When SCOM is showing multiple computer objects in a critical state it can be very time consuming to use the GUI to open Health Explorer for each computer and then drill down into what the individual problems are.
I adapted a portion of Cory Delamarter's amazing work on recursing the state hierarchy to show the monitors which have errors. His code was missing checks for the ExternalRollupMonitoringState.
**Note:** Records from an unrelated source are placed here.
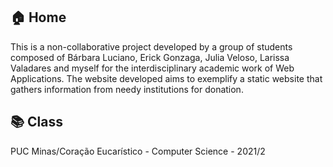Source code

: ## 🏠 Home

This is a non-collaborative project developed by a group of students composed of Bárbara Luciano, Erick Gonzaga, Julia Veloso, Larissa Valadares and myself for the interdisciplinary academic work of Web Applications. The website developed aims to exemplify a static website that gathers information from needy institutions for donation.


## 📚 Class

PUC Minas/Coração Eucarístico - Computer Science - 2021/2
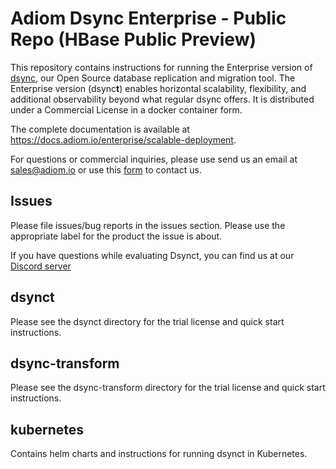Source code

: # Adiom Dsync Enterprise - Public Repo (HBase Public Preview)

This repository contains instructions for running the Enterprise version of [dsync](https://github.com/adiom-data/dsync/), our Open Source database replication and migration tool. The Enterprise version (dsync**t**) enables horizontal scalability, flexibility, and additional observability beyond what regular dsync offers. It is distributed under a Commercial License in a docker container form. 

The complete documentation is available at https://docs.adiom.io/enterprise/scalable-deployment.

For questions or commercial inquiries, please use send us an email at sales@adiom.io or use this [form](https://www.adiom.io/contact) to contact us.

## Issues
Please file issues/bug reports in the issues section. Please use the appropriate label for the product the issue is about.

If you have questions while evaluating Dsynct, you can find us at our [Discord server](https://discord.gg/r4xzVfMQeU)

## dsynct
Please see the dsynct directory for the trial license and quick start instructions.

## dsync-transform
Please see the dsync-transform directory for the trial license and quick start instructions.

## kubernetes
Contains helm charts and instructions for running dsynct in Kubernetes.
Mine includes that and so is a lot more complete.
In the example below fill in your own management group name, and a computer group to start with.
$ErrorActionPreference = "Stop"
Set-StrictMode -Version Latest
$scomManagementGroup = "XXX_XXX"
$scomGroup = "YYYY YYYY"
function Write-SCOMMonitoringState {
[CmdletBinding()]
param (
[Parameter(Position=0,ValueFromPipeline=$True,ValueFromPipelinebyPropertyName=$True)]
[PSObject] $MonitoringNode,
[Parameter(Position=1)]
[int] $Depth
)
[string] $whitespace = " " * $depth
if ($MonitoringNode.Item.HealthState -ne "Uninitialized"){
switch($MonitoringNode.Item.HealthState) {
"Warning" {
$color = "Yellow"
}
"Error" {
if ($MonitoringNode.Item.MonitorName -like "*SQLServer*") {
$color = "Gray"
} else {
$color = "Red"
}
}
default {
$color = "White"
}
}
if ($color -ne "White") {
$message = $whitespace + "[" + $MonitoringNode.Item.HealthState + "] --- " + $MonitoringNode.Item.MonitorDisplayName + " / " + $MonitoringNode.Item.MonitorName
Write-Host $message -ForegroundColor $color
if ($MonitoringNode.Item -is [Microsoft.EnterpriseManagement.Monitoring.ExternalRollupMonitoringState]) {
Write-ScomMonitoringStateHierarchy -MonitoringHierarchy $MonitoringNode.Item.GetExternalMonitoringStateHierarchies() -Depth ($depth + 2)
}
}
}
}
function Write-SCOMMonitoringStateHierarchy {
[CmdletBinding()]
param (
[Parameter(Position=0,ValueFromPipeline=$True,ValueFromPipelinebyPropertyName=$True)]
[PSObject] $MonitoringHierarchy,
[Parameter(Position=1)]
[int] $Depth=0
)
foreach ($Node in $MonitoringHierarchy) {
# Only work on nodes that have something in them
if ($Node){
# Write the state out to the screen for the object that we were handed
Write-SCOMMonitoringState -MonitoringNode $Node -Depth $depth
# Sort the child nodes in alphabetical order
$SortedChildNodes = $Node.ChildNodes | Sort-Object -Property Item
# loop through the child node and either recurse or write state
foreach ($ChildNode in $SortedChildNodes){
if ($ChildNode.ChildNodes.Count -ne 0) {
# It has child nodes so recurse
Write-SCOMMonitoringStateHierarchy -MonitoringHierarchy $ChildNode -Depth ($depth + 2)
} else {
# It has no child nodes so write the state to the screen
Write-SCOMMonitoringState -MonitoringNode $ChildNode -Depth ($depth + 2)
}
}
}
}
}
Import-Module OperationsManager
New-SCOMManagementGroupConnection $scomManagementGroup # SCOM Management Group Name
$computers = Get-SCOMGroup $scomGroup | Get-SCOMClassInstance | Where { $_.HealthState -eq "Error" } | Sort { $_."[Microsoft.Windows.Computer].NetbiosComputerName".Value }
foreach ($computer in $computers) {
$computer."[Microsoft.Windows.Computer].NetbiosComputerName".Value
Write-SCOMMonitoringStateHierarchy -MonitoringHierarchy $computer.GetMonitoringStateHierarchy() -Depth 2
Write-Host "" # Blank line between computer objects
}
In this case I colour errors in red and put (most) SQL Server errors in grey (because they're the ones that I would look at). As you can see from the sample below it's extremely easy to understand and useful to generate daily health check reports.